There are many SEO internal linking strategies out there. Many SEOs just link internally wherever they see a great opportunity to do so. In this blog post, we’re doing to talk about a very specific internal linking strategy: siloing. Link siloing, also referred to as content siloing, is a very powerful system that can result in big-time organic Google traffic coming to your website. Let’s talk about it.
What is Link Siloing?
According to Ahrefs:
Link Silos are groups of related content. This means that the internal links between pages within them are usually contextually relevant. In other words, siloing creates internal links to and from pages about similar or related things—and usually with relevant anchors, too.
Simple enough, right? You’re linking pages on your site with similar content to establish authority in that specific topic. That sounds like a no-brainer, right? Well, this is a much more specific of doing so. Check out this diagram showing a specific link siloing strategy:
Let me make a few clarifications to make sure you have a full understanding of my link siloing process.
Link Silo Target Page
You start with a target page. This is the page that will bring in the money to your site and you want to have the greatest SEO benefit from your silo. This will be an excellent piece of content that should be 1,000+ words long.
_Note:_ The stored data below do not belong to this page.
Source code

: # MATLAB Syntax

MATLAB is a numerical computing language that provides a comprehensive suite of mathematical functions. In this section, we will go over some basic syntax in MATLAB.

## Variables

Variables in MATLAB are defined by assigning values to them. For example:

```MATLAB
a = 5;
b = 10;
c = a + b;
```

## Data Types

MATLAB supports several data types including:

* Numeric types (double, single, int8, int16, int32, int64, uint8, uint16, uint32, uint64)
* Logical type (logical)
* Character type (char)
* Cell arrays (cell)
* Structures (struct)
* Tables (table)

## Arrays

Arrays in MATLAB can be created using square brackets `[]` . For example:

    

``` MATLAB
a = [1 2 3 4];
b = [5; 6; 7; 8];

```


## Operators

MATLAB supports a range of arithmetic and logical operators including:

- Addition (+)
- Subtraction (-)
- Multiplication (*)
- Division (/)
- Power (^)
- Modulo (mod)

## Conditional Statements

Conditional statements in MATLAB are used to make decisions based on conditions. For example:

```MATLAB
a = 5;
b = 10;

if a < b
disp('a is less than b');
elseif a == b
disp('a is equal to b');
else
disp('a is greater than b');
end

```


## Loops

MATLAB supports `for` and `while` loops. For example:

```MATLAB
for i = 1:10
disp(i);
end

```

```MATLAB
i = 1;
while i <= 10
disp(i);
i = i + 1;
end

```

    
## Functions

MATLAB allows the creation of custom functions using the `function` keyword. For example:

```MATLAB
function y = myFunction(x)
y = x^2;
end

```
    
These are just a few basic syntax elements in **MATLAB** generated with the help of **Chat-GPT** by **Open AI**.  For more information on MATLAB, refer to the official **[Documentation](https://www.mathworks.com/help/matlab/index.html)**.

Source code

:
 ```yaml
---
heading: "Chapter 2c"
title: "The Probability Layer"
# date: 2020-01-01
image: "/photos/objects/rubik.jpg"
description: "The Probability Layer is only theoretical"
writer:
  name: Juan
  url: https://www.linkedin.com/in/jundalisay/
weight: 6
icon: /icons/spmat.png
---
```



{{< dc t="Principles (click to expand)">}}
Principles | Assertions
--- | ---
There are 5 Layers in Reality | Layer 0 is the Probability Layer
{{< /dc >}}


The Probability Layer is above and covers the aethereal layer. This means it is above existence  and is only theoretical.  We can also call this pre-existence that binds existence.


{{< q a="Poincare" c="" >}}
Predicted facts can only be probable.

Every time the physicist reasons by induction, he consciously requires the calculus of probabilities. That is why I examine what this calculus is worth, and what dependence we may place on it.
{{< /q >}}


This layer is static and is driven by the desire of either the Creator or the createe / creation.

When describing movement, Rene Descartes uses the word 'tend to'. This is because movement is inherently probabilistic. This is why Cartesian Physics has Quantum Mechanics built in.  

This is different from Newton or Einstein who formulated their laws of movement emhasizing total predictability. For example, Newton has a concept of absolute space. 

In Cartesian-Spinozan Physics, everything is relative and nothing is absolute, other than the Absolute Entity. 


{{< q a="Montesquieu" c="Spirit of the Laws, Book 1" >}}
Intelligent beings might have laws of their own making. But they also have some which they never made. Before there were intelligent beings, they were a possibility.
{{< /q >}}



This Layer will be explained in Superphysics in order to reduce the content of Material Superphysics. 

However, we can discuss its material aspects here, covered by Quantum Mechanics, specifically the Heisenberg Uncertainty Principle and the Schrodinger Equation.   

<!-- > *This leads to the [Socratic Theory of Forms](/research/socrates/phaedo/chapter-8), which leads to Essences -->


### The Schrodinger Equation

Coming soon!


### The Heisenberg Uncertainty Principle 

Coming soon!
If you are outsourcing your content writing, this is a piece that you will want to break the bank on. Find the best writer you can in your niche. Spend as much as you can, within your budget of course, because this article will play a massive role in the success of your site.
Link Silo Supporting Pages
These will be more specific pieces of content within the same topic. For example, if your target page is “best gaming laptops” then a good supporting page would be “best gaming laptops under $300.” You can make as many of these as you want to support your target page. I’d say you want to make at least three supporting pages, but the more the merrier. In addition to that, the more you make the more complicated it gets to manage these silos. I recommend a separate Google Sheets tab for each silo you build.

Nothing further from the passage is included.